#### [AVAILABLE DATA]

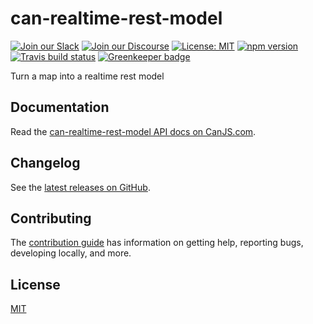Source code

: # can-realtime-rest-model

[![Join our Slack](https://img.shields.io/badge/slack-join%20chat-611f69.svg)](https://www.bitovi.com/community/slack?utm_source=badge&utm_medium=badge&utm_campaign=pr-badge&utm_content=badge)
[![Join our Discourse](https://img.shields.io/discourse/https/forums.bitovi.com/posts.svg)](https://forums.bitovi.com/?utm_source=badge&utm_medium=badge&utm_campaign=pr-badge&utm_content=badge)
[![License: MIT](https://img.shields.io/badge/license-MIT-blue.svg)](https://github.com/canjs/can-realtime-rest-model/blob/master/LICENSE)
[![npm version](https://badge.fury.io/js/can-realtime-rest-model.svg)](https://www.npmjs.com/package/can-realtime-rest-model)
[![Travis build status](https://travis-ci.org/canjs/can-realtime-rest-model.svg?branch=master)](https://travis-ci.org/canjs/can-realtime-rest-model)
[![Greenkeeper badge](https://badges.greenkeeper.io/canjs/can-realtime-rest-model.svg)](https://greenkeeper.io/)

Turn a map into a realtime rest model

## Documentation

Read the [can-realtime-rest-model API docs on CanJS.com](https://canjs.com/doc/can-realtime-rest-model.html).

## Changelog

See the [latest releases on GitHub](https://github.com/canjs/can-realtime-rest-model/releases).

## Contributing

The [contribution guide](https://github.com/canjs/can-realtime-rest-model/blob/master/CONTRIBUTING.md) has information on getting help, reporting bugs, developing locally, and more.

## License

[MIT](https://github.com/canjs/can-realtime-rest-model/blob/master/LICENSE)
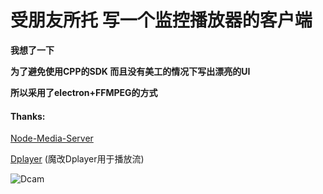 # 受朋友所托 写一个监控播放器的客户端

**我想了一下**

**为了避免使用CPP的SDK 而且没有美工的情况下写出漂亮的UI**

**所以采用了electron+FFMPEG的方式**

#### Thanks:

[Node-Media-Server](https://github.com/illuspas/Node-Media-Server)

[Dplayer](https://github.com/GhostChild/DPlayer)
(魔改Dplayer用于播放流)


![Dcam](https://i.loli.net/2019/07/09/5d23d7c754d7853016.png)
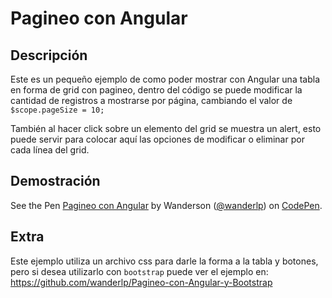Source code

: <h1>Pagineo con Angular</h1>
<h2>
    Descripción
</h2>
<p>
    Este es un pequeño ejemplo de como poder mostrar con Angular una tabla en forma de grid con pagineo, dentro del código se puede modificar la cantidad de registros a mostrarse por página, cambiando el valor de <code>$scope.pageSize = 10;</code>
</p>
<p>
	También al hacer click sobre un elemento del grid se muestra un alert, esto puede servir para colocar aquí las opciones de modificar o eliminar por cada línea del grid.
</p>
<h2>
	Demostración
</h2>
<p>
	<p data-height="679" data-theme-id="0" data-slug-hash="jEgWVd" data-default-tab="result" data-user="wanderlp" class='codepen'>See the Pen <a href='http://codepen.io/wanderlp/pen/jEgWVd/'>Pagineo con Angular</a> by Wanderson (<a href='http://codepen.io/wanderlp'>@wanderlp</a>) on <a href='http://codepen.io'>CodePen</a>.</p>
<script async src="//assets.codepen.io/assets/embed/ei.js"></script>
</p>
<h2>
    Extra
</h2>
<p>
	Este ejemplo utiliza un archivo css para darle la forma a la tabla y botones, pero si desea utilizarlo con <code>bootstrap</code> puede ver el ejemplo en: <a href='https://github.com/wanderlp/Pagineo-con-Angular-y-Bootstrap'>https://github.com/wanderlp/Pagineo-con-Angular-y-Bootstrap</a>
</p>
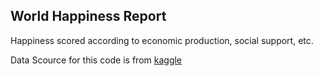 ## World Happiness Report
Happiness scored according to economic production, social support, etc.

Data Scource for this code is from <a href="https://www.kaggle.com/unsdsn/world-happiness"> kaggle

#### [TASK TO COMPLETE]
Print all the material above verbatim and omit its pictures.

#### [WRITTEN REPLY]
Source code

: # can-realtime-rest-model

[![Join our Slack](https://img.shields.io/badge/slack-join%20chat-611f69.svg)](https://www.bitovi.com/community/slack?utm_source=badge&utm_medium=badge&utm_campaign=pr-badge&utm_content=badge)
[![Join our Discourse](https://img.shields.io/discourse/https/forums.bitovi.com/posts.svg)](https://forums.bitovi.com/?utm_source=badge&utm_medium=badge&utm_campaign=pr-badge&utm_content=badge)
[![License: MIT](https://img.shields.io/badge/license-MIT-blue.svg)](https://github.com/canjs/can-realtime-rest-model/blob/master/LICENSE)
[![npm version](https://badge.fury.io/js/can-realtime-rest-model.svg)](https://www.npmjs.com/package/can-realtime-rest-model)
[![Travis build status](https://travis-ci.org/canjs/can-realtime-rest-model.svg?branch=master)](https://travis-ci.org/canjs/can-realtime-rest-model)
[![Greenkeeper badge](https://badges.greenkeeper.io/canjs/can-realtime-rest-model.svg)](https://greenkeeper.io/)

Turn a map into a realtime rest model

## Documentation

Read the [can-realtime-rest-model API docs on CanJS.com](https://canjs.com/doc/can-realtime-rest-model.html).

## Changelog

See the [latest releases on GitHub](https://github.com/canjs/can-realtime-rest-model/releases).

## Contributing

The [contribution guide](https://github.com/canjs/can-realtime-rest-model/blob/master/CONTRIBUTING.md) has information on getting help, reporting bugs, developing locally, and more.

## License

[MIT](https://github.com/canjs/can-realtime-rest-model/blob/master/LICENSE)
 # 受朋友所托 写一个监控播放器的客户端

**我想了一下**

**为了避免使用CPP的SDK 而且没有美工的情况下写出漂亮的UI**

**所以采用了electron+FFMPEG的方式**

#### Thanks:

[Node-Media-Server](https://github.com/illuspas/Node-Media-Server)

[Dplayer](https://github.com/GhostChild/DPlayer)
(魔改Dplayer用于播放流)


![Dcam](https://i.loli.net/2019/07/09/5d23d7c754d7853016.png)
Source code

: <h1>Pagineo con Angular</h1>
<h2>
    Descripción
</h2>
<p>
    Este es un pequeño ejemplo de como poder mostrar con Angular una tabla en forma de grid con pagineo, dentro del código se puede modificar la cantidad de registros a mostrarse por página, cambiando el valor de <code>$scope.pageSize = 10;</code>
</p>
<p>
	También al hacer click sobre un elemento del grid se muestra un alert, esto puede servir para colocar aquí las opciones de modificar o eliminar por cada línea del grid.
</p>
<h2>
	Demostración
</h2>
<p>
	<p data-height="679" data-theme-id="0" data-slug-hash="jEgWVd" data-default-tab="result" data-user="wanderlp" class='codepen'>See the Pen <a href='http://codepen.io/wanderlp/pen/jEgWVd/'>Pagineo con Angular</a> by Wanderson (<a href='http://codepen.io/wanderlp'>@wanderlp</a>) on <a href='http://codepen.io'>CodePen</a>.</p>
<script async src="//assets.codepen.io/assets/embed/ei.js"></script>
</p>
<h2>
    Extra
</h2>
<p>
	Este ejemplo utiliza un archivo css para darle la forma a la tabla y botones, pero si desea utilizarlo con <code>bootstrap</code> puede ver el ejemplo en: <a href='https://github.com/wanderlp/Pagineo-con-Angular-y-Bootstrap'>https://github.com/wanderlp/Pagineo-con-Angular-y-Bootstrap</a>
</p>
 ## World Happiness Report
Happiness scored according to economic production, social support, etc.

Data Scource for this code is from <a href="https://www.kaggle.com/unsdsn/world-happiness"> kaggle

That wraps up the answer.